### Information provided:

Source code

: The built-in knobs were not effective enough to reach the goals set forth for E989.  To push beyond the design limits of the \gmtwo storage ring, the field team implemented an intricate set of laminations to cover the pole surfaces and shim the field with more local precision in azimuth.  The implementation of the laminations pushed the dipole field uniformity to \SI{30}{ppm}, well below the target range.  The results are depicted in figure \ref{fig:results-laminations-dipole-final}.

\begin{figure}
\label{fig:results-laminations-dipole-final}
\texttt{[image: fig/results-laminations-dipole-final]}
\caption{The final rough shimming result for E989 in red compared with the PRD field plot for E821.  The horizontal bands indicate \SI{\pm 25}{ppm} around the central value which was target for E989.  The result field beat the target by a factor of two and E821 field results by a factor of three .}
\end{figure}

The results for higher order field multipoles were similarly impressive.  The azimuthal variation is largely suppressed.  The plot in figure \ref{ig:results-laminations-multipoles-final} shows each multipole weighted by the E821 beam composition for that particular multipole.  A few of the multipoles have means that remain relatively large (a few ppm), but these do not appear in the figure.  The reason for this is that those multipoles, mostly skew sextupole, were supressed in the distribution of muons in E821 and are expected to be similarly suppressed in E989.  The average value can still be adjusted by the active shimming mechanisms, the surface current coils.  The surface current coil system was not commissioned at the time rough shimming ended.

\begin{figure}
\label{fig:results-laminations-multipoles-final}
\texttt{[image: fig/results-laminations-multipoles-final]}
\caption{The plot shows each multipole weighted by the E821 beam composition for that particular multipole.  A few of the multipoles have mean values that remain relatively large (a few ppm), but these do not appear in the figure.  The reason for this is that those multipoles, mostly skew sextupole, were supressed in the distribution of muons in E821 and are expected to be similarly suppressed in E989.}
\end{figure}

### Work instruction:
Only lines containing the string "texttt" belong in the answer; find them in the data above and copy them.

### Output of the task:
\texttt{[image: fig/results-laminations-dipole-final]}
\texttt{[image: fig/results-laminations-multipoles-final]}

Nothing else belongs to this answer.